This was the third year in a row that Souders has presented his findings at Web 2.0. Here are my posts from year 1 and year 2. As usual, Souders has been hard at work running experiments on the performance of every part of the web browser, from initiating HTTP requests to rendering CSS. His central nugget of wisdom is that the vast majority of a user’s perceived wait time can be attributed to the frontend. This was an unconventional idea when he debuted it several years ago, but it’s common knowledge now and has only become more true over time. We frontend engineers are writing richer and richer browser-side code, nowadays.

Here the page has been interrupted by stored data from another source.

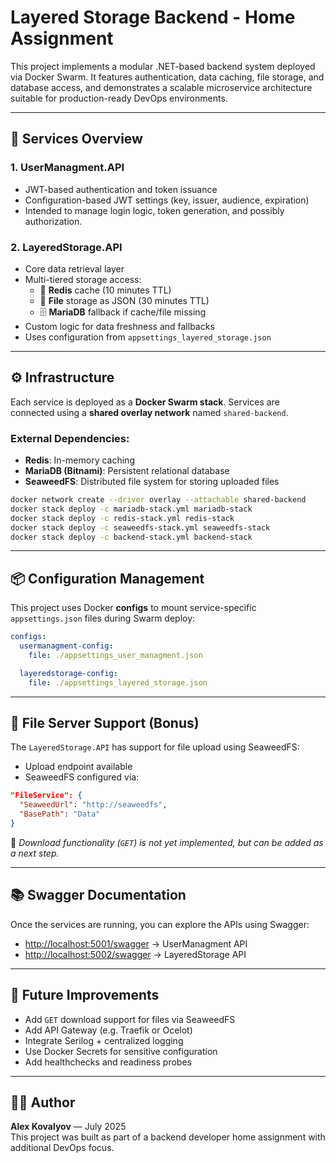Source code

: # Layered Storage Backend - Home Assignment

This project implements a modular .NET-based backend system deployed via Docker Swarm. It features authentication, data caching, file storage, and database access, and demonstrates a scalable microservice architecture suitable for production-ready DevOps environments.

---

## 🧩 Services Overview

### 1. **UserManagment.API**
- JWT-based authentication and token issuance
- Configuration-based JWT settings (key, issuer, audience, expiration)
- Intended to manage login logic, token generation, and possibly authorization.

### 2. **LayeredStorage.API**
- Core data retrieval layer
- Multi-tiered storage access:
  - 🔴 **Redis** cache (10 minutes TTL)
  - 📄 **File** storage as JSON (30 minutes TTL)
  - 🗄️ **MariaDB** fallback if cache/file missing
- Custom logic for data freshness and fallbacks
- Uses configuration from `appsettings_layered_storage.json`

---

## ⚙️ Infrastructure

Each service is deployed as a **Docker Swarm stack**. Services are connected using a **shared overlay network** named `shared-backend`.

### External Dependencies:
- **Redis**: In-memory caching
- **MariaDB (Bitnami)**: Persistent relational database
- **SeaweedFS**: Distributed file system for storing uploaded files

```bash
docker network create --driver overlay --attachable shared-backend
docker stack deploy -c mariadb-stack.yml mariadb-stack
docker stack deploy -c redis-stack.yml redis-stack
docker stack deploy -c seaweedfs-stack.yml seaweedfs-stack
docker stack deploy -c backend-stack.yml backend-stack
```

---

## 📦 Configuration Management

This project uses Docker **configs** to mount service-specific `appsettings.json` files during Swarm deploy:

```yaml
configs:
  usermanagment-config:
    file: ./appsettings_user_managment.json

  layeredstorage-config:
    file: ./appsettings_layered_storage.json
```

---

## 📁 File Server Support (Bonus)

The `LayeredStorage.API` has support for file upload using SeaweedFS:

- Upload endpoint available
- SeaweedFS configured via:
```json
"FileService": {
  "SeaweedUrl": "http://seaweedfs",
  "BasePath": "Data"
}
```

🔧 *Download functionality (`GET`) is not yet implemented, but can be added as a next step.*

---

## 📚 Swagger Documentation

Once the services are running, you can explore the APIs using Swagger:

- [http://localhost:5001/swagger](http://localhost:5001/swagger) → UserManagment API
- [http://localhost:5002/swagger](http://localhost:5002/swagger) → LayeredStorage API

---

## 📌 Future Improvements

- Add `GET` download support for files via SeaweedFS
- Add API Gateway (e.g. Traefik or Ocelot)
- Integrate Serilog + centralized logging
- Use Docker Secrets for sensitive configuration
- Add healthchecks and readiness probes

---

## 👨‍💻 Author

**Alex Kovalyov** — July 2025  
This project was built as part of a backend developer home assignment with additional DevOps focus.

However, my impression of this particular talk was that much of today’s research into frontend optimization is achieving diminishing returns. Instructables benefited greatly from Souders’ first talk, back in 2007, but the CSS optimizations introduced in this talk would shave very little off a user’s wait time. I was reminded, however, that I should install YSlow, which is an open-source plugin that will automatically identify performance bottlenecks on Instructables. I’m pretty sure there is plenty low-hanging fruit that we haven’t harvested, performance-wise.

Practicality aside, Souder’s talk was very interesting. The fact that CSS rules are parsed right-to-left was an eye-opener. I’m not going to go back and optimize all Instructables’ CSS, but this one nugget will allow me to avoid writing any egregiously slow selectors in the future.

You can find full notes and a link to the slides after the jump.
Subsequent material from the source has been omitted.